§ What needs to be done: Write out the records once more, exactly, and keep any image out.

::: Dataset entries :::

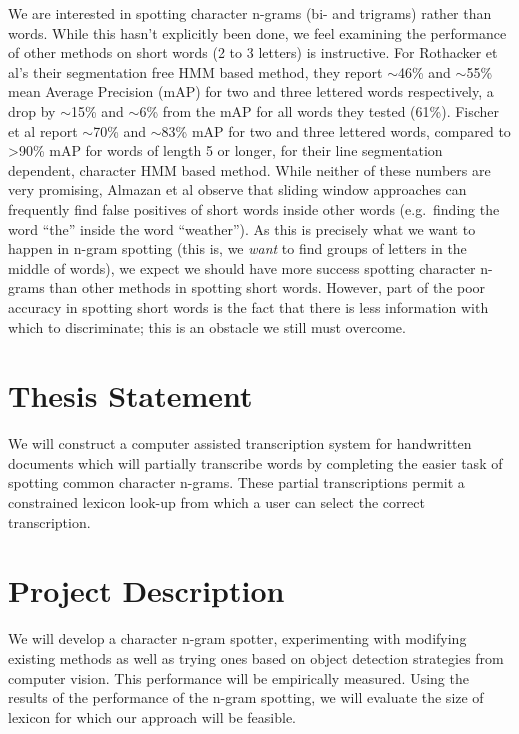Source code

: \documentclass[ms]{byuprop}
\begin{document}
We are interested in spotting character n-grams (bi- and trigrams) rather than words. While this hasn't explicitly been done, we feel examining the performance of other methods on short words (2 to 3 letters) is instructive. For Rothacker et al's\cite{Rothacker2013} their segmentation free HMM based method, they report $\sim$46\% and $\sim$55\% mean Average Precision (mAP) for two and three lettered words respectively, a drop by $\sim$15\% and $\sim$6\% from the mAP for all words they tested (61\%). Fischer et al\cite{Fischer2012} report $\sim$70\% and $\sim$83\% mAP for two and three lettered words, compared to >90\% mAP for words of length 5 or longer, for their line segmentation dependent, character HMM based method. While neither of these numbers are very promising, Almazan et al\cite{Almazan2012} observe that sliding window approaches can frequently find false positives of short words inside other words (e.g.~finding the word ``the'' inside the word ``weather''). As this is precisely what we want to happen in n-gram spotting (this is, we \textit{want} to find groups of letters in the middle of words), we expect we should have more success spotting character n-grams than other methods in spotting short words. However, part of the poor accuracy in spotting short words is the fact that there is less information with which to discriminate; this is an obstacle we still must overcome.


\section{Thesis Statement}


We will construct a computer assisted transcription system for handwritten documents which will partially transcribe words by completing the easier task of spotting common character n-grams. These partial transcriptions permit a constrained lexicon look-up from which a user can select the correct transcription. 

\section{Project Description}

We will develop a character n-gram spotter, experimenting with modifying existing methods as well as trying ones based on object detection strategies from computer vision. This performance will be empirically measured. Using the results of the performance of the n-gram spotting, we will evaluate the size of lexicon for which our approach will be feasible.
\end{document}
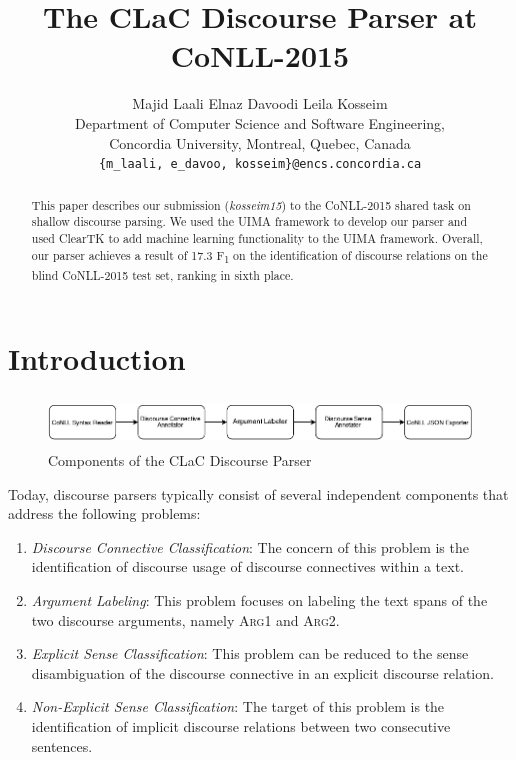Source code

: \documentclass[11pt]{article}
\title{The CLaC Discourse Parser at CoNLL-2015}
\author{Majid Laali \hspace{2cm} Elnaz Davoodi \hspace{2cm} Leila Kosseim \\
  Department of Computer Science and Software Engineering, \\
  Concordia University, Montreal, Quebec, Canada \\
  {\tt \{m\_laali, e\_davoo, kosseim\}@encs.concordia.ca} \\
  }
\date{}
\begin{document}
\maketitle
\begin{abstract}
   This paper describes our submission (\textit{kosseim15}) to the CoNLL-2015 shared task on shallow discourse parsing. We used the UIMA framework to develop our parser and used ClearTK to add machine learning functionality to the UIMA framework. 
   Overall, our parser achieves a result of 17.3 F\textsubscript{1} on the identification of discourse relations on the blind CoNLL-2015 test set, ranking in sixth place. 
\end{abstract}

\section{Introduction}
\begin{figure}[ht]
\centering
\includegraphics[height=13mm]{CLaCDiscourseParser-crop}
\caption{Components of the CLaC Discourse Parser}
\label{fig:architecture}
\end{figure}




Today, discourse parsers typically consist of several independent components that address the following problems:
\begin{enumerate}
\item \textit{Discourse Connective Classification}: The concern of this problem is the identification of discourse usage of discourse connectives within a text. 
\item \textit{Argument Labeling}: This problem focuses on labeling the text spans of the two discourse arguments, namely \textsc{Arg1} and \textsc{Arg2}.
\item \textit{Explicit Sense Classification}: This problem can be reduced to the sense disambiguation of the discourse connective in an explicit discourse relation.
\item \textit{Non-Explicit Sense Classification}: The target of this problem is the identification of implicit discourse relations between two consecutive sentences.
\end{enumerate}
\end{document}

:::

§ Exercise output:
Source code

: \documentclass[ms]{byuprop}
\begin{document}
We are interested in spotting character n-grams (bi- and trigrams) rather than words. While this hasn't explicitly been done, we feel examining the performance of other methods on short words (2 to 3 letters) is instructive. For Rothacker et al's\cite{Rothacker2013} their segmentation free HMM based method, they report $\sim$46\% and $\sim$55\% mean Average Precision (mAP) for two and three lettered words respectively, a drop by $\sim$15\% and $\sim$6\% from the mAP for all words they tested (61\%). Fischer et al\cite{Fischer2012} report $\sim$70\% and $\sim$83\% mAP for two and three lettered words, compared to >90\% mAP for words of length 5 or longer, for their line segmentation dependent, character HMM based method. While neither of these numbers are very promising, Almazan et al\cite{Almazan2012} observe that sliding window approaches can frequently find false positives of short words inside other words (e.g.~finding the word ``the'' inside the word ``weather''). As this is precisely what we want to happen in n-gram spotting (this is, we \textit{want} to find groups of letters in the middle of words), we expect we should have more success spotting character n-grams than other methods in spotting short words. However, part of the poor accuracy in spotting short words is the fact that there is less information with which to discriminate; this is an obstacle we still must overcome.


\section{Thesis Statement}


We will construct a computer assisted transcription system for handwritten documents which will partially transcribe words by completing the easier task of spotting common character n-grams. These partial transcriptions permit a constrained lexicon look-up from which a user can select the correct transcription. 

\section{Project Description}

We will develop a character n-gram spotter, experimenting with modifying existing methods as well as trying ones based on object detection strategies from computer vision. This performance will be empirically measured. Using the results of the performance of the n-gram spotting, we will evaluate the size of lexicon for which our approach will be feasible.
\end{document}
Source code

: \documentclass[11pt]{article}
\title{The CLaC Discourse Parser at CoNLL-2015}
\author{Majid Laali \hspace{2cm} Elnaz Davoodi \hspace{2cm} Leila Kosseim \\
  Department of Computer Science and Software Engineering, \\
  Concordia University, Montreal, Quebec, Canada \\
  {\tt \{m\_laali, e\_davoo, kosseim\}@encs.concordia.ca} \\
  }
\date{}
\begin{document}
\maketitle
\begin{abstract}
   This paper describes our submission (\textit{kosseim15}) to the CoNLL-2015 shared task on shallow discourse parsing. We used the UIMA framework to develop our parser and used ClearTK to add machine learning functionality to the UIMA framework. 
   Overall, our parser achieves a result of 17.3 F\textsubscript{1} on the identification of discourse relations on the blind CoNLL-2015 test set, ranking in sixth place. 
\end{abstract}

\section{Introduction}
\begin{figure}[ht]
\centering
\includegraphics[height=13mm]{CLaCDiscourseParser-crop}
\caption{Components of the CLaC Discourse Parser}
\label{fig:architecture}
\end{figure}




Today, discourse parsers typically consist of several independent components that address the following problems:
\begin{enumerate}
\item \textit{Discourse Connective Classification}: The concern of this problem is the identification of discourse usage of discourse connectives within a text. 
\item \textit{Argument Labeling}: This problem focuses on labeling the text spans of the two discourse arguments, namely \textsc{Arg1} and \textsc{Arg2}.
\item \textit{Explicit Sense Classification}: This problem can be reduced to the sense disambiguation of the discourse connective in an explicit discourse relation.
\item \textit{Non-Explicit Sense Classification}: The target of this problem is the identification of implicit discourse relations between two consecutive sentences.
\end{enumerate}
\end{document}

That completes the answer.